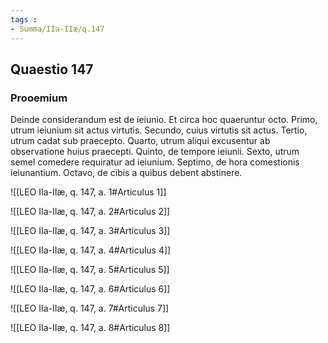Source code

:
 ```yaml
---
tags : 
- Summa/IIa-IIæ/q.147
---
```


## Quaestio 147

### Prooemium

Deinde considerandum est de ieiunio. Et circa hoc quaeruntur octo. Primo, utrum ieiunium sit actus virtutis. Secundo, cuius virtutis sit actus. Tertio, utrum cadat sub praecepto. Quarto, utrum aliqui excusentur ab observatione huius praecepti. Quinto, de tempore ieiunii. Sexto, utrum semel comedere requiratur ad ieiunium. Septimo, de hora comestionis ieiunantium. Octavo, de cibis a quibus debent abstinere.

![[LEO IIa-IIæ, q. 147, a. 1#Articulus 1]]

![[LEO IIa-IIæ, q. 147, a. 2#Articulus 2]]

![[LEO IIa-IIæ, q. 147, a. 3#Articulus 3]]

![[LEO IIa-IIæ, q. 147, a. 4#Articulus 4]]

![[LEO IIa-IIæ, q. 147, a. 5#Articulus 5]]

![[LEO IIa-IIæ, q. 147, a. 6#Articulus 6]]

![[LEO IIa-IIæ, q. 147, a. 7#Articulus 7]]

![[LEO IIa-IIæ, q. 147, a. 8#Articulus 8]]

• _PROBLEM DETAILS_:
Some lines in the data above hold the string "Articulus". Find and copy each of them.

• _COMPLETED EXERCISE_:
![[LEO IIa-IIæ, q. 147, a. 1#Articulus 1]]
![[LEO IIa-IIæ, q. 147, a. 2#Articulus 2]]
![[LEO IIa-IIæ, q. 147, a. 3#Articulus 3]]
![[LEO IIa-IIæ, q. 147, a. 4#Articulus 4]]
![[LEO IIa-IIæ, q. 147, a. 5#Articulus 5]]
![[LEO IIa-IIæ, q. 147, a. 6#Articulus 6]]
![[LEO IIa-IIæ, q. 147, a. 7#Articulus 7]]
![[LEO IIa-IIæ, q. 147, a. 8#Articulus 8]]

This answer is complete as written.